**Exercise aim**
Go through the entries one line at a time, and gather every line that has the word "title".

**Data records**
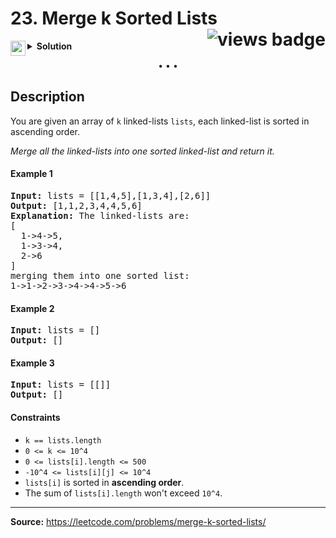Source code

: <h1>
23. Merge k Sorted Lists
<img src="https://tinyurl.com/2pjx52rs" align="right" alt="views badge">
</h1>

<details>
<summary>
    <img src="https://git.io/JDE5D" height="24" align="left" alt="swift">
    <b>Solution</b>
</summary>

<br/>

```swift
class Solution {
    func mergeKLists(_ lists: [ListNode?]) -> ListNode? {
        var sorted = [Int]()
        for list in lists.compactMap ({ $0 }) {
            var head: ListNode? = list
            while head != nil {
                sorted.append(head!.val)
                head = head?.next
            }
        }
        sorted.sort()
        if sorted.isEmpty { return nil }
        
        let node = ListNode(0)
        var curr = ListNode(sorted[0])
        node.next = curr
        
        for n in sorted.dropFirst() {
            let tmp: ListNode? = ListNode(n)
            curr.next = tmp
            if let next = curr.next { curr = next }
        }
        return node.next
    }
}
```

<p>
<a href="https://gist.github.com/asahiocean/5f4e413b42574002dc59ec44cc643404">
<img src="https://git.io/JDNlC" alt="GitHub Gist" height="18" align="center">
</a>
<a href="https://leetcode.com/problems/merge-k-sorted-lists/discuss/1656809/">
<img src="https://git.io/JDSVA" alt="LeetCode Discuss" height="28" align="right">
</a>
</p>
    
</details>

<p align="center">• • •</p>

## Description

You are given an array of `k` linked-lists `lists`, each linked-list is sorted in ascending order.

_Merge all the linked-lists into one sorted linked-list and return it._

#### Example 1

<pre>
<b>Input:</b> lists = [[1,4,5],[1,3,4],[2,6]]
<b>Output:</b> [1,1,2,3,4,4,5,6]
<b>Explanation:</b> The linked-lists are:
[
  1->4->5,
  1->3->4,
  2->6
]
merging them into one sorted list:
1->1->2->3->4->4->5->6
</pre>

#### Example 2

<pre>
<b>Input:</b> lists = []
<b>Output:</b> []
</pre>

#### Example 3

<pre>
<b>Input:</b> lists = [[]]
<b>Output:</b> []
</pre>

#### Constraints

* `k == lists.length`
* `0 <= k <= 10^4`
* `0 <= lists[i].length <= 500`
* `-10^4 <= lists[i][j] <= 10^4`
* `lists[i]` is sorted in **ascending order**.
* The sum of `lists[i].length` won't exceed `10^4`.

---

**Source:** https://leetcode.com/problems/merge-k-sorted-lists/
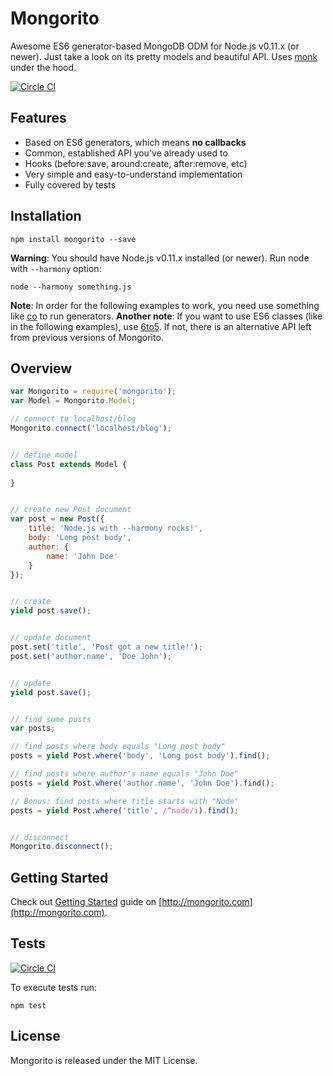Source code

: # Mongorito

Awesome ES6 generator-based MongoDB ODM for Node.js v0.11.x (or newer).
Just take a look on its pretty models and beautiful API. 
Uses [monk](https://github.com/Automattic/monk) under the hood.

[![Circle CI](https://circleci.com/gh/vdemedes/mongorito.svg?style=svg)](https://circleci.com/gh/vdemedes/mongorito)

## Features

- Based on ES6 generators, which means **no callbacks**
- Common, established API you've already used to
- Hooks (before:save, around:create, after:remove, etc)
- Very simple and easy-to-understand implementation
- Fully covered by tests

## Installation

```
npm install mongorito --save
```

**Warning**: You should have Node.js v0.11.x installed (or newer). Run node with `--harmony` option:

```
node --harmony something.js
```

**Note**: In order for the following examples to work, you need use something like [co](https://github.com/tj/co) to run generators.
**Another note**: If you want to use ES6 classes (like in the following examples), use [6to5](https://github.com/6to5/6to5). If not, there is an alternative API left from previous versions of Mongorito.

## Overview

```javascript
var Mongorito = require('mongorito');
var Model = Mongorito.Model;

// connect to localhost/blog
Mongorito.connect('localhost/blog');


// define model
class Post extends Model {
	
}


// create new Post document
var post = new Post({
    title: 'Node.js with --harmony rocks!',
    body: 'Long post body',
    author: {
        name: 'John Doe'
    }
});


// create
yield post.save();


// update document
post.set('title', 'Post got a new title!');
post.set('author.name', 'Doe John');


// update
yield post.save();


// find some posts
var posts;

// find posts where body equals "Long post body"
posts = yield Post.where('body', 'Long post body').find();

// find posts where author's name equals "John Doe"
posts = yield Post.where('author.name', 'John Doe').find();

// Bonus: find posts where title starts with "Node"
posts = yield Post.where('title', /^node/i).find();


// disconnect
Mongorito.disconnect();
```

## Getting Started

Check out [Getting Started](http://mongorito.com/guides/getting-started) guide on [http://mongorito.com](http://mongorito.com).

## Tests

[![Circle CI](https://circleci.com/gh/vdemedes/mongorito.svg?style=svg)](https://circleci.com/gh/vdemedes/mongorito)

To execute tests run:

```
npm test
```

## License

Mongorito is released under the MIT License.
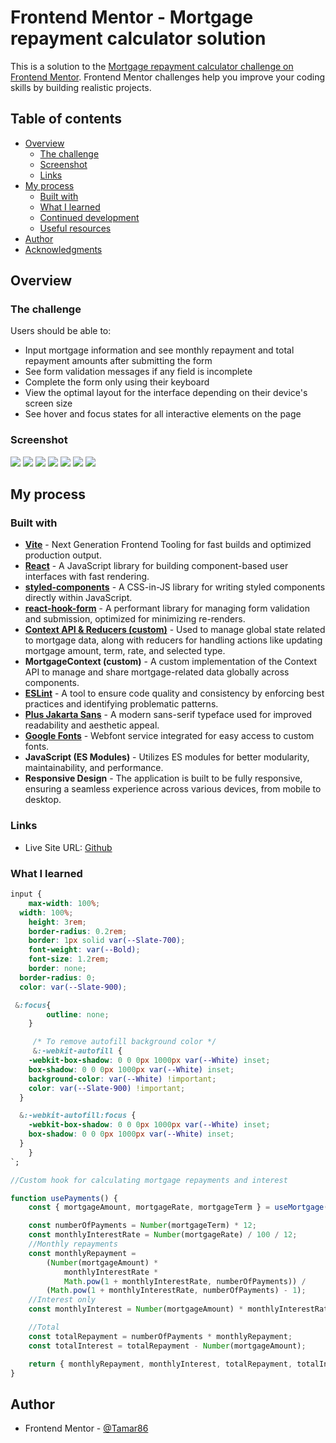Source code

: # Frontend Mentor - Mortgage repayment calculator solution

This is a solution to the [Mortgage repayment calculator challenge on Frontend Mentor](https://www.frontendmentor.io/challenges/mortgage-repayment-calculator-Galx1LXK73). Frontend Mentor challenges help you improve your coding skills by building realistic projects.

## Table of contents

- [Overview](#overview)
  - [The challenge](#the-challenge)
  - [Screenshot](#screenshot)
  - [Links](#links)
- [My process](#my-process)
  - [Built with](#built-with)
  - [What I learned](#what-i-learned)
  - [Continued development](#continued-development)
  - [Useful resources](#useful-resources)
- [Author](#author)
- [Acknowledgments](#acknowledgments)

## Overview

### The challenge

Users should be able to:

- Input mortgage information and see monthly repayment and total repayment amounts after submitting the form
- See form validation messages if any field is incomplete
- Complete the form only using their keyboard
- View the optimal layout for the interface depending on their device's screen size
- See hover and focus states for all interactive elements on the page

### Screenshot

![](./src/screenshots/desktop-empty.png)
![](./src/screenshots/desktop-active.png)
![](./src/screenshots/desktop-error.png)
![](./src/screenshots/desktop-completed-1.png)
![](./src/screenshots/desktop-completed-2.png)
![](./src/screenshots/mobile-completed.png)
![](./src/screenshots/mobile-error.png)

## My process

### Built with

- **[Vite](https://vitejs.dev/)** - Next Generation Frontend Tooling for fast builds and optimized production output.
- **[React](https://reactjs.org/)** - A JavaScript library for building component-based user interfaces with fast rendering.
- **[styled-components](https://styled-components.com/)** - A CSS-in-JS library for writing styled components directly within JavaScript.
- **[react-hook-form](https://react-hook-form.com/)** - A performant library for managing form validation and submission, optimized for minimizing re-renders.
- **[Context API & Reducers (custom)](https://reactjs.org/docs/context.html)** - Used to manage global state related to mortgage data, along with reducers for handling actions like updating mortgage amount, term, rate, and selected type.
- **MortgageContext (custom)** - A custom implementation of the Context API to manage and share mortgage-related data globally across components.
- **[ESLint](https://eslint.org/)** - A tool to ensure code quality and consistency by enforcing best practices and identifying problematic patterns.
- **[Plus Jakarta Sans](https://fonts.google.com/specimen/Plus+Jakarta+Sans)** - A modern sans-serif typeface used for improved readability and aesthetic appeal.
- **[Google Fonts](https://fonts.google.com/)** - Webfont service integrated for easy access to custom fonts.
- **JavaScript (ES Modules)** - Utilizes ES modules for better modularity, maintainability, and performance.
- **Responsive Design** - The application is built to be fully responsive, ensuring a seamless experience across various devices, from mobile to desktop.

### Links

- Live Site URL: [Github](https://tamar86.github.io/mortgage-repayment-calculator/)

### What I learned

```css
input {
	max-width: 100%;
  width: 100%;
	height: 3rem;
	border-radius: 0.2rem;
	border: 1px solid var(--Slate-700);
	font-weight: var(--Bold);
	font-size: 1.2rem;
	border: none;
  border-radius: 0;
  color: var(--Slate-900);

 &:focus{
		outline: none;
	}

	 /* To remove autofill background color */
	 &:-webkit-autofill {
    -webkit-box-shadow: 0 0 0px 1000px var(--White) inset;
    box-shadow: 0 0 0px 1000px var(--White) inset;
    background-color: var(--White) !important;
    color: var(--Slate-900) !important;
  }

  &:-webkit-autofill:focus {
    -webkit-box-shadow: 0 0 0px 1000px var(--White) inset;
    box-shadow: 0 0 0px 1000px var(--White) inset;
  }
	}
`;

```

```js
//Custom hook for calculating mortgage repayments and interest

function usePayments() {
	const { mortgageAmount, mortgageRate, mortgageTerm } = useMortgage();

	const numberOfPayments = Number(mortgageTerm) * 12;
	const monthlyInterestRate = Number(mortgageRate) / 100 / 12;
	//Monthly repayments
	const monthlyRepayment =
		(Number(mortgageAmount) *
			monthlyInterestRate *
			Math.pow(1 + monthlyInterestRate, numberOfPayments)) /
		(Math.pow(1 + monthlyInterestRate, numberOfPayments) - 1);
	//Interest only
	const monthlyInterest = Number(mortgageAmount) * monthlyInterestRate;

	//Total
	const totalRepayment = numberOfPayments * monthlyRepayment;
	const totalInterest = totalRepayment - Number(mortgageAmount);

	return { monthlyRepayment, monthlyInterest, totalRepayment, totalInterest };
}
```

## Author

- Frontend Mentor - [@Tamar86](https://www.frontendmentor.io/profile/Tamar86)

**Output for this exercise**
    title: 'Node.js with --harmony rocks!',
post.set('title', 'Post got a new title!');
// Bonus: find posts where title starts with "Node"
posts = yield Post.where('title', /^node/i).find();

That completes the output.